This sample illustrates how to utilize the Hyland Document Filters SDK to convert a PDF document into HiDef Markdown format with enabled table detection. It provides a straightforward workflow for initializing the Document Filters API, opening the PDF document, and rendering its content into a well-structured Markdown output.
What You Will Learn:
API Initialization: Understand how to initialize the Hyland Document Filters API with a valid license code to enable document processing.
Document Opening: Learn how to open a PDF document for conversion to HiDef Markdown using the OpenExtractor method, ensuring the use of the correct open mode (e.g., Paginated) and enabling table detection with specific options.

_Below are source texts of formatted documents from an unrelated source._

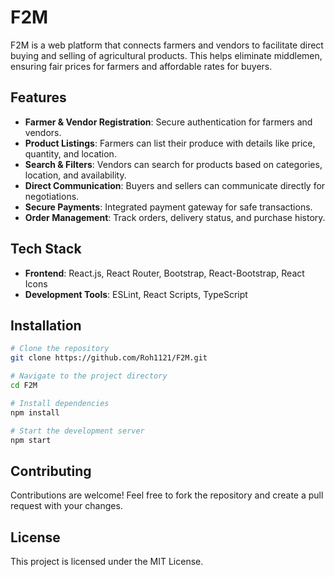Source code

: # F2M

F2M is a web platform that connects farmers and vendors to facilitate direct buying and selling of agricultural products. This helps eliminate middlemen, ensuring fair prices for farmers and affordable rates for buyers.

## Features
- **Farmer & Vendor Registration**: Secure authentication for farmers and vendors.
- **Product Listings**: Farmers can list their produce with details like price, quantity, and location.
- **Search & Filters**: Vendors can search for products based on categories, location, and availability.
- **Direct Communication**: Buyers and sellers can communicate directly for negotiations.
- **Secure Payments**: Integrated payment gateway for safe transactions.
- **Order Management**: Track orders, delivery status, and purchase history.

## Tech Stack
- **Frontend**: React.js, React Router, Bootstrap, React-Bootstrap, React Icons
- **Development Tools**: ESLint, React Scripts, TypeScript

## Installation
```bash
# Clone the repository
git clone https://github.com/Roh1121/F2M.git

# Navigate to the project directory
cd F2M

# Install dependencies
npm install

# Start the development server
npm start
```

## Contributing
Contributions are welcome! Feel free to fork the repository and create a pull request with your changes.

## License
This project is licensed under the MIT License.
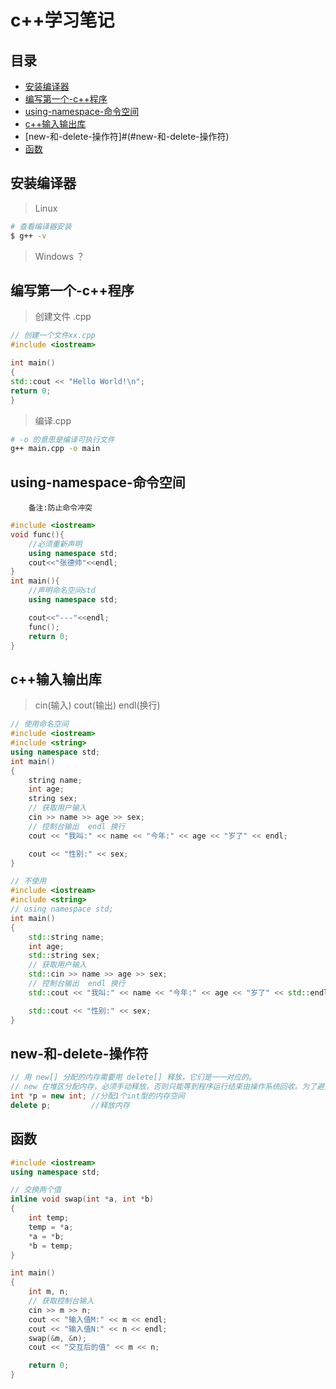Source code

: # c++学习笔记

## 目录

- [安装编译器](#安装编译器)
- [编写第一个-c++程序](#编写第一个-c++程序)
- [using-namespace-命令空间](#using-namespace-命令空间)
- [c++输入输出库](#c++输入输出库)
- [new-和-delete-操作符]#(#new-和-delete-操作符)
- [函数](#函数)

## 安装编译器

> Linux

```bash
# 查看编译器安装
$ g++ -v
```

> Windows ？

## 编写第一个-c++程序

> 创建文件 .cpp

```c++
// 创建一个文件xx.cpp
#include <iostream>

int main()
{
std::cout << "Hello World!\n";
return 0;
}
```

> 编译.cpp

```bash
# -o 的意思是编译可执行文件
g++ main.cpp -o main
```

## using-namespace-命令空间

        备注:防止命令冲突

```c++
#include <iostream>
void func(){
    //必须重新声明
    using namespace std;
    cout<<"张德帅"<<endl;
}
int main(){
    //声明命名空间std
    using namespace std;

    cout<<"---"<<endl;
    func();
    return 0;
}
```

## c++输入输出库

> cin(输入) cout(输出) endl(换行)

```c++
// 使用命名空间
#include <iostream>
#include <string>
using namespace std;
int main()
{
    string name;
    int age;
    string sex;
    // 获取用户输入
    cin >> name >> age >> sex;
    // 控制台输出  endl 换行
    cout << "我叫:" << name << "今年:" << age << "岁了" << endl;

    cout << "性别:" << sex;
}

// 不使用
#include <iostream>
#include <string>
// using namespace std;
int main()
{
    std::string name;
    int age;
    std::string sex;
    // 获取用户输入
    std::cin >> name >> age >> sex;
    // 控制台输出  endl 换行
    std::cout << "我叫:" << name << "今年:" << age << "岁了" << std::endl;

    std::cout << "性别:" << sex;
}
```

## new-和-delete-操作符

```c++
// 用 new[] 分配的内存需要用 delete[] 释放，它们是一一对应的。
// new 在堆区分配内存，必须手动释放，否则只能等到程序运行结束由操作系统回收。为了避免内存泄露，通常 new 和 delete、new[] 和 delete[] 操作符应该成对出现.
int *p = new int; //分配1个int型的内存空间
delete p;         //释放内存
```

## 函数

```c++
#include <iostream>
using namespace std;

// 交换两个值
inline void swap(int *a, int *b)
{
    int temp;
    temp = *a;
    *a = *b;
    *b = temp;
}

int main()
{
    int m, n;
    // 获取控制台输入
    cin >> m >> n;
    cout << "输入值M:" << m << endl;
    cout << "输入值N:" << n << endl;
    swap(&m, &n);
    cout << "交互后的值" << m << n;

    return 0;
}
```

Output Canvas Creation: Discover how to create an output canvas using the MakeOutputCanvas method, specifying the desired output file name and canvas type (e.g., MARKDOWN) to generate the Markdown structure.
Content Rendering: Learn how to render the document's pages into the output canvas, efficiently transforming the document's content, including detected tables, into Markdown format.
Resource Management: Gain insights into effective resource management in .NET by utilizing using statements to ensure that document and canvas objects are properly disposed of after use.
By following this sample, you will become familiar with the basics of setting up the Document Filters API, converting PDF documents to HiDef Markdown with table detection, and efficiently rendering document content for web applications.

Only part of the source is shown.